Update diffusion forcing in README.md

RoseRollZhu · web-flow · commit da9c93758494 · 2025-04-22T14:39:24.000+08:00
diff --git a/README.md b/README.md
@@ -212,10 +212,10 @@ python3 generate_video_df.py \
 ```
 
 > **Note**: 
-> - If you want to run the **image-to-video (I2V)** task, add `--image ${image_path}` to your command and it is also better to use **text-to-video (T2V)** prompt including the description of the first-frame image.
-> - For long video generation, you can just switch the `--num_frames`, e.g., `--num_frames 257` for 10s video, `--num_frames 377` for 15s video, `--num_frames 737` for 30s video, `--num_frames 1457` for 60s video. The number is not strictly algined with the logical frame number for specified time duration, but it is aligned with some training parameters, which means it may perform better.
-> - You can use `--ar_step 5` to enable asynchronous inference. When asynchronous inference, `--causal_block_size 5` is recommanded while it is not supposed to be set for synchronous generation, and remember that your base frame latent number (e.g., (97-1)//4+1=25 for base_num_frames=97) must be divided by causal_block_size. Asynchronous inference will take more steps to diffuse the whole sequence which means it will be slower than synchronous mode. 
-> - To reduce peak VRAM, just lower the `--base_num_frames`, e.g., to 77 or 57, while keeping the same generative length `--num_frames` you want to generate.
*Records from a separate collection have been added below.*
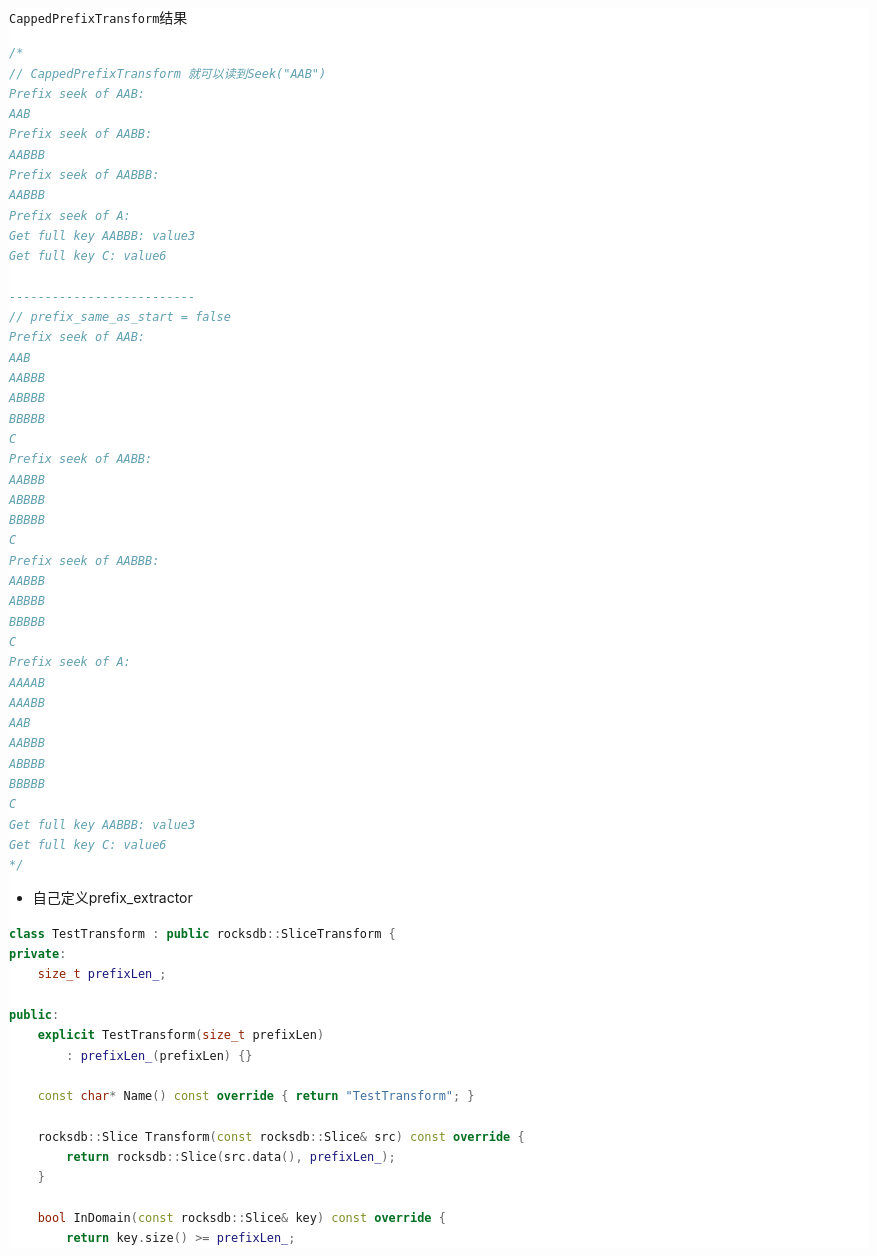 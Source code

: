 `CappedPrefixTransform`结果

```c++
/*
// CappedPrefixTransform 就可以读到Seek("AAB")
Prefix seek of AAB:
AAB
Prefix seek of AABB:
AABBB
Prefix seek of AABBB:
AABBB
Prefix seek of A:
Get full key AABBB: value3
Get full key C: value6

--------------------------
// prefix_same_as_start = false
Prefix seek of AAB:
AAB
AABBB
ABBBB
BBBBB
C
Prefix seek of AABB:
AABBB
ABBBB
BBBBB
C
Prefix seek of AABBB:
AABBB
ABBBB
BBBBB
C
Prefix seek of A:
AAAAB
AAABB
AAB
AABBB
ABBBB
BBBBB
C
Get full key AABBB: value3
Get full key C: value6
*/
```

* 自己定义prefix_extractor

```c++
class TestTransform : public rocksdb::SliceTransform {
private:
    size_t prefixLen_;

public:
    explicit TestTransform(size_t prefixLen)
        : prefixLen_(prefixLen) {}

    const char* Name() const override { return "TestTransform"; }

    rocksdb::Slice Transform(const rocksdb::Slice& src) const override {
        return rocksdb::Slice(src.data(), prefixLen_);
    }

    bool InDomain(const rocksdb::Slice& key) const override {
        return key.size() >= prefixLen_;
```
This may slightly reduce video quality.
+> - If you want to run the **image-to-video (I2V)** task, add `--image ${image_path}` to your command and it is also better to use **text-to-video (T2V)**-like prompt which includes some descriptions of the first-frame image.
+> - For long video generation, you can just switch the `--num_frames`, e.g., `--num_frames 257` for 10s video, `--num_frames 377` for 15s video, `--num_frames 737` for 30s video, `--num_frames 1457` for 60s video. The number is not strictly aligned with the logical frame number for specified time duration, but it is aligned with some training parameters, which means it may perform better. When you use asynchronous inference with causal_block_size > 1, the `--num_frames` should be carefully set.
+> - You can use `--ar_step 5` to enable asynchronous inference. When asynchronous inference, `--causal_block_size 5` is recommanded while it is not supposed to be set for synchronous generation. REMEMBER that the frame latent number inputted into the model in every iteration, e.g., base frame latent number (e.g., (97-1)//4+1=25 for base_num_frames=97) and (e.g., (237-97-(97-17)x1+17-1)//4+1=20 for base_num_frames=97, num_frames=237, overlap_history=17) for the last iteration, MUST be divided by causal_block_size. If you find it too hard to calculate and set proper values, just use our recommanded setting above :). Asynchronous inference will take more steps to diffuse the whole sequence which means it will be SLOWER than synchronous mode. In our experiments, asynchronous inference may improve the instruction following and visual consistent performance.
+> - To reduce peak VRAM, just lower the `--base_num_frames`, e.g., to 77 or 57, while keeping the same generative length `--num_frames` you want to generate. This may slightly reduce video quality, and it should not be set too small.
 > - `--addnoise_condition` is used to help smooth the long video generation by adding some noise to the clean condition. Too large noise can cause the inconsistency as well. 20 is a recommended value, and you may try larger ones, but it is recommended to not exceed 50.
 > - Generating a 540P video using the 1.3B model requires approximately 14.7GB peak VRAM, while the same resolution video using the 14B model demands around 51.2GB peak VRAM.